Author: Tormod

I recently arrived here in San Francisco to stay for a few years.
Born in Norway but have lived most of my adult life in the UK. I have great interest in design, particularly furniture design and have designed and build house extensions, conversion and interior fittings. I have some experience of CNC router and a comfortable user of fusion360 which I am happy to pass on to other members.

Adventures on the Axis of X and Y

The following is the story of one dedicated AMT members adventures in caring for our beloved hacked CNC Router.

When I previously measured the steps on the x-axis, I found a big step difference between the forward and the backward motion. I decided to remove the x-axis to see if there were any mechanical reason which might affect this. At the same time, I removed the z-axis to see if there might be a mechanical reason for the occasional dropping of the z-axis.

z-axis

I removed both z-axes from the CNC and checked the Porter-Cable axis for wear. In addition, I checked to see if there was any slippage between shafts and timing gears, as well as between the shaft and the coupler. (This was a suggestion from @drshiny.) To me, the z-axis looks in a good condition. I identified two issues, one was the timing belt and the other was that the guide wheels were not running tightly on the Guide rails.

The teeth of the timing gear were clogged with debris which looked like it had come from the timing belt. The only picture I have was taken after cleaning, but before doing that, I found a surprising amount of black stuff which was compacted into the grooves. I swapped the belt with the one from the Perske spindle which I assume has not done the same amount of work.

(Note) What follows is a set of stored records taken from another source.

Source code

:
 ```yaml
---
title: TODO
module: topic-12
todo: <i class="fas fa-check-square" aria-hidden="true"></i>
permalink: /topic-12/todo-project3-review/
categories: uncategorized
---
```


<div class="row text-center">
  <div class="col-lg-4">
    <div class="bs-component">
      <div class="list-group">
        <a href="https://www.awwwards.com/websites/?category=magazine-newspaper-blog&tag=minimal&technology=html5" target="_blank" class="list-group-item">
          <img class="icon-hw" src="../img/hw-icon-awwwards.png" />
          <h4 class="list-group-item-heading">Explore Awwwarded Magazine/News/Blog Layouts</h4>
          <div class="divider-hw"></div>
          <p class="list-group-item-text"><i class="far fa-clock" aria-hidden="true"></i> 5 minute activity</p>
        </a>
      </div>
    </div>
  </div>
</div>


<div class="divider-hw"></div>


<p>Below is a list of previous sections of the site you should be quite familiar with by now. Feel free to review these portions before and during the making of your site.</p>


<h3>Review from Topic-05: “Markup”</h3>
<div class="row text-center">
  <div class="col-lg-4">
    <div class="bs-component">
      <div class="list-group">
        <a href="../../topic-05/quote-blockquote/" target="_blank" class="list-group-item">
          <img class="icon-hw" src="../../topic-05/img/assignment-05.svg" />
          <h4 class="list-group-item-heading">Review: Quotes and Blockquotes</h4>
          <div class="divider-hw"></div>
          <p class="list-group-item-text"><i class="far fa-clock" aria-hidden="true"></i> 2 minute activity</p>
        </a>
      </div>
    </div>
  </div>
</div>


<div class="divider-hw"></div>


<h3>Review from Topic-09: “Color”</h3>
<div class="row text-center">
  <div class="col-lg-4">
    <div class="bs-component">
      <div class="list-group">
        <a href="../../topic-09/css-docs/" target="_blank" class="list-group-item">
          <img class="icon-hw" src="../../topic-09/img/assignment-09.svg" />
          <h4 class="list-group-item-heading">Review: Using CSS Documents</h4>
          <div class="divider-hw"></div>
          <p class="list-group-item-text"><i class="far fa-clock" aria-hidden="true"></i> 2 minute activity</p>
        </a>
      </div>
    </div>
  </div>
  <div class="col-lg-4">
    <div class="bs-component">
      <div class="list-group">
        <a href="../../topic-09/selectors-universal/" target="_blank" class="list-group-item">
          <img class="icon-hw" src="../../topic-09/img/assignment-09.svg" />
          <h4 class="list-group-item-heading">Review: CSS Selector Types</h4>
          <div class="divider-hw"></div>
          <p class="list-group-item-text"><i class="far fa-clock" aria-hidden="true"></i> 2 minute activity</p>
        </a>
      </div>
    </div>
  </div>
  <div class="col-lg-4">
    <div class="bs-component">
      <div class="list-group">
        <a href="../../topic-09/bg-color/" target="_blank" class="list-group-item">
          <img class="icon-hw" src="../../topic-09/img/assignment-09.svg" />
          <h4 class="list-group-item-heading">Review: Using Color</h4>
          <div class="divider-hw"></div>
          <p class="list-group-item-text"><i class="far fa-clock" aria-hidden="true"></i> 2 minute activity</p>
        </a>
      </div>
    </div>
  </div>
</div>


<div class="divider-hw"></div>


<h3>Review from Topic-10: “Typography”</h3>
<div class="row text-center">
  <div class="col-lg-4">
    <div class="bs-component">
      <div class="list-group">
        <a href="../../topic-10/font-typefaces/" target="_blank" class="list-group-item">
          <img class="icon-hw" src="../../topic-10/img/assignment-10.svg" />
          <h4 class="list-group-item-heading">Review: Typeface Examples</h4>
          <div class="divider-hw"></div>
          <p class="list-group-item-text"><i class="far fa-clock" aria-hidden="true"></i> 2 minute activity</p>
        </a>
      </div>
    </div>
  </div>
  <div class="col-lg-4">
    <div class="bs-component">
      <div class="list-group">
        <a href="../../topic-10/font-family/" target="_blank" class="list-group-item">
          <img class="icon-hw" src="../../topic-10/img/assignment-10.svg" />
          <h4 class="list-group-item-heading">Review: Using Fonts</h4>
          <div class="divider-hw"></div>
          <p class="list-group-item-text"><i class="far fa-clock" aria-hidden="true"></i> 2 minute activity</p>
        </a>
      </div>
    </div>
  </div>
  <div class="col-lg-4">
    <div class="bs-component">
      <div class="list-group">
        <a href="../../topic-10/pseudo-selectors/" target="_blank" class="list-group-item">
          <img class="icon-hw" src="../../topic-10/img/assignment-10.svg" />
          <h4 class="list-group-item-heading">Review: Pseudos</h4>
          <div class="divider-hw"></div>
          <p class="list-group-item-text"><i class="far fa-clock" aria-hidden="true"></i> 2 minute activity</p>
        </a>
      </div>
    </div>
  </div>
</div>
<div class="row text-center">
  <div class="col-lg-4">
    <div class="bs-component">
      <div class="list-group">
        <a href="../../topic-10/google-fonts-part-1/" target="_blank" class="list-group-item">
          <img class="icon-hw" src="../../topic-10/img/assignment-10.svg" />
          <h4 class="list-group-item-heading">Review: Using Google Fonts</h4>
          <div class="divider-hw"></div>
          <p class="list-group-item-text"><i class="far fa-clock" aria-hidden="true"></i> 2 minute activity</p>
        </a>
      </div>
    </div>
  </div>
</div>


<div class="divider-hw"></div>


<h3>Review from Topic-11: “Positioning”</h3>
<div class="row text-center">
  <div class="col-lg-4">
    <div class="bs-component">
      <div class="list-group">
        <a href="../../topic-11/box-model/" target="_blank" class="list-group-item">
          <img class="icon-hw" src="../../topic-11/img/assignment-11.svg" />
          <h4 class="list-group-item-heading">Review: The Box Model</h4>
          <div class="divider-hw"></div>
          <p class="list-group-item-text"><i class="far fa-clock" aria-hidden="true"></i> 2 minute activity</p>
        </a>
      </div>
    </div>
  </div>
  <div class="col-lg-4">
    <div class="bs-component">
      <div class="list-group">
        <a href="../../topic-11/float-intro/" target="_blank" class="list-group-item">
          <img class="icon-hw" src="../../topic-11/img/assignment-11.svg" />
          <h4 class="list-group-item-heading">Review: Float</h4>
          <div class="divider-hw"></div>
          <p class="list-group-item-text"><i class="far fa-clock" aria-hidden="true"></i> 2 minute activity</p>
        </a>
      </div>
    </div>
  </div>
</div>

The groove in the bottom of the guide wheels was filled with compacted debris which caused the wheels to not run tightly on the guide rails. The point of the rail sits within the groove of the guide roller. If there is debris within the groove, the guide sits only on the upper face of the guide wheels as shown on the left-hand picture as opposed to the right-hand one(you may need to enlarge the picture to see it).

 

 

 

 

 


I used WD40 to softened the debris, and then used the edge of a chisel to scrape the stuff away. It was necessary to repeat this process several times for each wheel.

x-axis

After removing both of the z-axes and the timing belt on the x-axis, I discovered that the x carriage was running only against the back two guide rollers(or wheels), with daylight showing between the front guide roller and guide rails. As before I cleaned and scraped the guide rollers and after tightening the two adjustable back rollers, I tested the smoothness of the carriage by pushing the x-axis forward and backward by hand along the path. At this point, the carriage was running smoothly. When I tested the number of steps forward and backward, I found there was no longer such a big discrepancy, which was the reason I decided to remove the z-and the x-axis in the first place.

y-axis

We know the rack and pinion on the left-hand side has much higher wear than on the right-hand side. I think this is due to the two carriages on the y-axis not running parallel. There are 2 types of guide wheels, fixed and eccentric which means they are adjustable. 2 fixed wheels go on one side and the other 2 go on the other side. I wonder if one of the wheels has been swapped around. That would lead to the carriage being at an angle once tightened. Steve looked at this and also said that the pinion runs at the bottom of the rack and needed to be lifted. It is possible that once the guide wheel has been cleaned and adjusted, it may be enough to lift the rack higher without having to resort to further shimming. This work has not been done yet.